## Exercise prompt
Every line of the data needs to be returned exactly.

[Dataset entries]
.....
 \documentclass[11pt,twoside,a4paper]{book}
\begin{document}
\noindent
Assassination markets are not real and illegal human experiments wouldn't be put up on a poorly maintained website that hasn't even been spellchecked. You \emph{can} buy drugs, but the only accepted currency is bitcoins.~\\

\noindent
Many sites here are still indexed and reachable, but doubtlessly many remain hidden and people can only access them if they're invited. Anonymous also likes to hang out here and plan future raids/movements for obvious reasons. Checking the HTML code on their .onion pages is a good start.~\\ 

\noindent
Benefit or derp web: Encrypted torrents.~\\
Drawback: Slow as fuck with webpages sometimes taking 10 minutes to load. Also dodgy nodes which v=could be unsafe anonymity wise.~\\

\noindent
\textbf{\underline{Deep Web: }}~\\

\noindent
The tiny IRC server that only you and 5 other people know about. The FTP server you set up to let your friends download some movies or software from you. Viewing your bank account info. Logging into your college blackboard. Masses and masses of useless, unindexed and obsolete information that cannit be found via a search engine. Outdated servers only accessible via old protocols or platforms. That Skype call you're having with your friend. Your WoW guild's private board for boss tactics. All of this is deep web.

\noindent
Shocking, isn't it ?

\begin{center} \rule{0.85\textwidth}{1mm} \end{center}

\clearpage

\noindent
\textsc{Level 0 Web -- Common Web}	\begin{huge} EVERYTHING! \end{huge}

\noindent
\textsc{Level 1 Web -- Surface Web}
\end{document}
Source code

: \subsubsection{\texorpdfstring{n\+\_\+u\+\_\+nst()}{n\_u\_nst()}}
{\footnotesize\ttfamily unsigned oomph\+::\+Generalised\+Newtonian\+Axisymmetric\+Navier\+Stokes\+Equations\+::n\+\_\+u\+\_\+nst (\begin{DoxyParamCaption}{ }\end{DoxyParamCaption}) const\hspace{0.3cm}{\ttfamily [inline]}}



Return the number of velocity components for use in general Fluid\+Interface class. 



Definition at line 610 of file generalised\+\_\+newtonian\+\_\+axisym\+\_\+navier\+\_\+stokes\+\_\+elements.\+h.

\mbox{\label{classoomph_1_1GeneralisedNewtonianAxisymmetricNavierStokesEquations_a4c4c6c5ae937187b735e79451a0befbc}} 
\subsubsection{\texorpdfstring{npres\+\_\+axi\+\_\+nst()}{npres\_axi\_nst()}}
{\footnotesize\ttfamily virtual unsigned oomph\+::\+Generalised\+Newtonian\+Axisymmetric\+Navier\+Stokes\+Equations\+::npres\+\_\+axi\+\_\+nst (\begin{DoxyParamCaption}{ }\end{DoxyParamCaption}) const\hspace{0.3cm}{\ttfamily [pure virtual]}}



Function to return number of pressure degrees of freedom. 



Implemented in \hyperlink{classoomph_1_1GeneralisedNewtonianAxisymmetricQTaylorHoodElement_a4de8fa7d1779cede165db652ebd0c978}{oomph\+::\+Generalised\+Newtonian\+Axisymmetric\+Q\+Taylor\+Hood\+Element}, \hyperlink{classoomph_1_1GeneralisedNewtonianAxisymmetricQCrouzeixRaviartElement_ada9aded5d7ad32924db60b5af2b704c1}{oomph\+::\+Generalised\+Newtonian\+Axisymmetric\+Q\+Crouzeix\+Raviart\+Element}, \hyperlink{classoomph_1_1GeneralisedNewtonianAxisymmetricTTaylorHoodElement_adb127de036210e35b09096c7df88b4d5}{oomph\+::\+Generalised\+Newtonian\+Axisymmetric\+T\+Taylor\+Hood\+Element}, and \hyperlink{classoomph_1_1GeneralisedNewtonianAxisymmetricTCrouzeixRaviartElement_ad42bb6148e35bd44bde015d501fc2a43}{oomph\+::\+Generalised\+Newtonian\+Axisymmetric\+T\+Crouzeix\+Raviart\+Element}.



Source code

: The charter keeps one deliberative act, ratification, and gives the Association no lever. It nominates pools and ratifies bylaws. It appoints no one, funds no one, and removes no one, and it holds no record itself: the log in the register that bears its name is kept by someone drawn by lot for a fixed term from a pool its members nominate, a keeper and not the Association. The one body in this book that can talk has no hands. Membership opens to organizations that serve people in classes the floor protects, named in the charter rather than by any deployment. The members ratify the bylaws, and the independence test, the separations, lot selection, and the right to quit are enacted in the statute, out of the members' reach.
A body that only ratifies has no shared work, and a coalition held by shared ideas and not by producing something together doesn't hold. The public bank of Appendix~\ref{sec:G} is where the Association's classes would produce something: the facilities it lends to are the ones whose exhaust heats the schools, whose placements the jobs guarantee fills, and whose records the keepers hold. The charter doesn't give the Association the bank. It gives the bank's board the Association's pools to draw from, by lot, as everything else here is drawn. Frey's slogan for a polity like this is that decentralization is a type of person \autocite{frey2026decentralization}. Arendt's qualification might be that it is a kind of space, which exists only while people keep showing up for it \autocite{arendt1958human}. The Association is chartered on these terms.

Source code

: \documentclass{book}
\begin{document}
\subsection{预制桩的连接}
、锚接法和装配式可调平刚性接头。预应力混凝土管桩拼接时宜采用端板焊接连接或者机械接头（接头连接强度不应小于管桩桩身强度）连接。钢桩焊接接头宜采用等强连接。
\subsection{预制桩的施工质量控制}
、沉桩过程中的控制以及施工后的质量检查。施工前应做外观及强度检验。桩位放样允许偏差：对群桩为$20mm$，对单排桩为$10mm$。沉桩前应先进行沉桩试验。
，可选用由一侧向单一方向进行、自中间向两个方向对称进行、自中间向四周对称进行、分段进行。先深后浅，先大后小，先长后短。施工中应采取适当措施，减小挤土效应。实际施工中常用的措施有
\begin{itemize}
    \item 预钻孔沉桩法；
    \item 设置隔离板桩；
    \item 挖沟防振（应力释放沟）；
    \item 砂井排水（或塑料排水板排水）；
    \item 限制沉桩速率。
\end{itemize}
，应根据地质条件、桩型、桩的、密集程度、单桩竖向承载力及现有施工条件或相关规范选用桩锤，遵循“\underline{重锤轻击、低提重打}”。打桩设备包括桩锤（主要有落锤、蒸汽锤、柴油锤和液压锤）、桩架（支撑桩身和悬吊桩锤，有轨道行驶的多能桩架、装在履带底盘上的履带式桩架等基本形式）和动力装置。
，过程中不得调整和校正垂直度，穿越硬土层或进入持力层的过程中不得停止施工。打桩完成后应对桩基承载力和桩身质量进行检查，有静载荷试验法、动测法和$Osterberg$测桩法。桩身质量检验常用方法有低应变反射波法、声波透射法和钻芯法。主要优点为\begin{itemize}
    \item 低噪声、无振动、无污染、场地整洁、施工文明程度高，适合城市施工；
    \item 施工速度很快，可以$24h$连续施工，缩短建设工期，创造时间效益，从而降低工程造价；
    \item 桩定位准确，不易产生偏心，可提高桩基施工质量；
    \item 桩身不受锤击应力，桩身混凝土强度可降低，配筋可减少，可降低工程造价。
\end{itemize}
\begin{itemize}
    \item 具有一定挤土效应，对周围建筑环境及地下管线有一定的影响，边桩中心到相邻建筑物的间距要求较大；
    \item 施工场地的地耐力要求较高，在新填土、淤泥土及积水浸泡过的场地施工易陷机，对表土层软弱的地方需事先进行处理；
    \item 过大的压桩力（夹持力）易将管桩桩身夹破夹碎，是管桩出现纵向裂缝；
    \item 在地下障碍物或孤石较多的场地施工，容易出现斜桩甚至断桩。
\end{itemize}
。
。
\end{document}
.....
## Task output
 \documentclass[11pt,twoside,a4paper]{book}
\begin{document}
\noindent
Assassination markets are not real and illegal human experiments wouldn't be put up on a poorly maintained website that hasn't even been spellchecked. You \emph{can} buy drugs, but the only accepted currency is bitcoins.~\\

\noindent
Many sites here are still indexed and reachable, but doubtlessly many remain hidden and people can only access them if they're invited. Anonymous also likes to hang out here and plan future raids/movements for obvious reasons. Checking the HTML code on their .onion pages is a good start.~\\ 

\noindent
Benefit or derp web: Encrypted torrents.~\\
Drawback: Slow as fuck with webpages sometimes taking 10 minutes to load. Also dodgy nodes which v=could be unsafe anonymity wise.~\\

\noindent
\textbf{\underline{Deep Web: }}~\\

\noindent
The tiny IRC server that only you and 5 other people know about. The FTP server you set up to let your friends download some movies or software from you. Viewing your bank account info. Logging into your college blackboard. Masses and masses of useless, unindexed and obsolete information that cannit be found via a search engine. Outdated servers only accessible via old protocols or platforms. That Skype call you're having with your friend. Your WoW guild's private board for boss tactics. All of this is deep web.

\noindent
Shocking, isn't it ?

\begin{center} \rule{0.85\textwidth}{1mm} \end{center}

\clearpage

\noindent
\textsc{Level 0 Web -- Common Web}	\begin{huge} EVERYTHING! \end{huge}

\noindent
\textsc{Level 1 Web -- Surface Web}
\end{document}
Source code

: \subsubsection{\texorpdfstring{n\+\_\+u\+\_\+nst()}{n\_u\_nst()}}
{\footnotesize\ttfamily unsigned oomph\+::\+Generalised\+Newtonian\+Axisymmetric\+Navier\+Stokes\+Equations\+::n\+\_\+u\+\_\+nst (\begin{DoxyParamCaption}{ }\end{DoxyParamCaption}) const\hspace{0.3cm}{\ttfamily [inline]}}



Return the number of velocity components for use in general Fluid\+Interface class. 



Definition at line 610 of file generalised\+\_\+newtonian\+\_\+axisym\+\_\+navier\+\_\+stokes\+\_\+elements.\+h.

\mbox{\label{classoomph_1_1GeneralisedNewtonianAxisymmetricNavierStokesEquations_a4c4c6c5ae937187b735e79451a0befbc}} 
\subsubsection{\texorpdfstring{npres\+\_\+axi\+\_\+nst()}{npres\_axi\_nst()}}
{\footnotesize\ttfamily virtual unsigned oomph\+::\+Generalised\+Newtonian\+Axisymmetric\+Navier\+Stokes\+Equations\+::npres\+\_\+axi\+\_\+nst (\begin{DoxyParamCaption}{ }\end{DoxyParamCaption}) const\hspace{0.3cm}{\ttfamily [pure virtual]}}



Function to return number of pressure degrees of freedom. 



Implemented in \hyperlink{classoomph_1_1GeneralisedNewtonianAxisymmetricQTaylorHoodElement_a4de8fa7d1779cede165db652ebd0c978}{oomph\+::\+Generalised\+Newtonian\+Axisymmetric\+Q\+Taylor\+Hood\+Element}, \hyperlink{classoomph_1_1GeneralisedNewtonianAxisymmetricQCrouzeixRaviartElement_ada9aded5d7ad32924db60b5af2b704c1}{oomph\+::\+Generalised\+Newtonian\+Axisymmetric\+Q\+Crouzeix\+Raviart\+Element}, \hyperlink{classoomph_1_1GeneralisedNewtonianAxisymmetricTTaylorHoodElement_adb127de036210e35b09096c7df88b4d5}{oomph\+::\+Generalised\+Newtonian\+Axisymmetric\+T\+Taylor\+Hood\+Element}, and \hyperlink{classoomph_1_1GeneralisedNewtonianAxisymmetricTCrouzeixRaviartElement_ad42bb6148e35bd44bde015d501fc2a43}{oomph\+::\+Generalised\+Newtonian\+Axisymmetric\+T\+Crouzeix\+Raviart\+Element}.



Source code

: The charter keeps one deliberative act, ratification, and gives the Association no lever. It nominates pools and ratifies bylaws. It appoints no one, funds no one, and removes no one, and it holds no record itself: the log in the register that bears its name is kept by someone drawn by lot for a fixed term from a pool its members nominate, a keeper and not the Association. The one body in this book that can talk has no hands. Membership opens to organizations that serve people in classes the floor protects, named in the charter rather than by any deployment. The members ratify the bylaws, and the independence test, the separations, lot selection, and the right to quit are enacted in the statute, out of the members' reach.
A body that only ratifies has no shared work, and a coalition held by shared ideas and not by producing something together doesn't hold. The public bank of Appendix~\ref{sec:G} is where the Association's classes would produce something: the facilities it lends to are the ones whose exhaust heats the schools, whose placements the jobs guarantee fills, and whose records the keepers hold. The charter doesn't give the Association the bank. It gives the bank's board the Association's pools to draw from, by lot, as everything else here is drawn. Frey's slogan for a polity like this is that decentralization is a type of person \autocite{frey2026decentralization}. Arendt's qualification might be that it is a kind of space, which exists only while people keep showing up for it \autocite{arendt1958human}. The Association is chartered on these terms.

Source code

: \documentclass{book}
\begin{document}
\subsection{预制桩的连接}
、锚接法和装配式可调平刚性接头。预应力混凝土管桩拼接时宜采用端板焊接连接或者机械接头（接头连接强度不应小于管桩桩身强度）连接。钢桩焊接接头宜采用等强连接。
\subsection{预制桩的施工质量控制}
、沉桩过程中的控制以及施工后的质量检查。施工前应做外观及强度检验。桩位放样允许偏差：对群桩为$20mm$，对单排桩为$10mm$。沉桩前应先进行沉桩试验。
，可选用由一侧向单一方向进行、自中间向两个方向对称进行、自中间向四周对称进行、分段进行。先深后浅，先大后小，先长后短。施工中应采取适当措施，减小挤土效应。实际施工中常用的措施有
\begin{itemize}
    \item 预钻孔沉桩法；
    \item 设置隔离板桩；
    \item 挖沟防振（应力释放沟）；
    \item 砂井排水（或塑料排水板排水）；
    \item 限制沉桩速率。
\end{itemize}
，应根据地质条件、桩型、桩的、密集程度、单桩竖向承载力及现有施工条件或相关规范选用桩锤，遵循“\underline{重锤轻击、低提重打}”。打桩设备包括桩锤（主要有落锤、蒸汽锤、柴油锤和液压锤）、桩架（支撑桩身和悬吊桩锤，有轨道行驶的多能桩架、装在履带底盘上的履带式桩架等基本形式）和动力装置。
，过程中不得调整和校正垂直度，穿越硬土层或进入持力层的过程中不得停止施工。打桩完成后应对桩基承载力和桩身质量进行检查，有静载荷试验法、动测法和$Osterberg$测桩法。桩身质量检验常用方法有低应变反射波法、声波透射法和钻芯法。主要优点为\begin{itemize}
    \item 低噪声、无振动、无污染、场地整洁、施工文明程度高，适合城市施工；
    \item 施工速度很快，可以$24h$连续施工，缩短建设工期，创造时间效益，从而降低工程造价；
    \item 桩定位准确，不易产生偏心，可提高桩基施工质量；
    \item 桩身不受锤击应力，桩身混凝土强度可降低，配筋可减少，可降低工程造价。
\end{itemize}
\begin{itemize}
    \item 具有一定挤土效应，对周围建筑环境及地下管线有一定的影响，边桩中心到相邻建筑物的间距要求较大；
    \item 施工场地的地耐力要求较高，在新填土、淤泥土及积水浸泡过的场地施工易陷机，对表土层软弱的地方需事先进行处理；
    \item 过大的压桩力（夹持力）易将管桩桩身夹破夹碎，是管桩出现纵向裂缝；
    \item 在地下障碍物或孤石较多的场地施工，容易出现斜桩甚至断桩。
\end{itemize}
。
。
\end{document}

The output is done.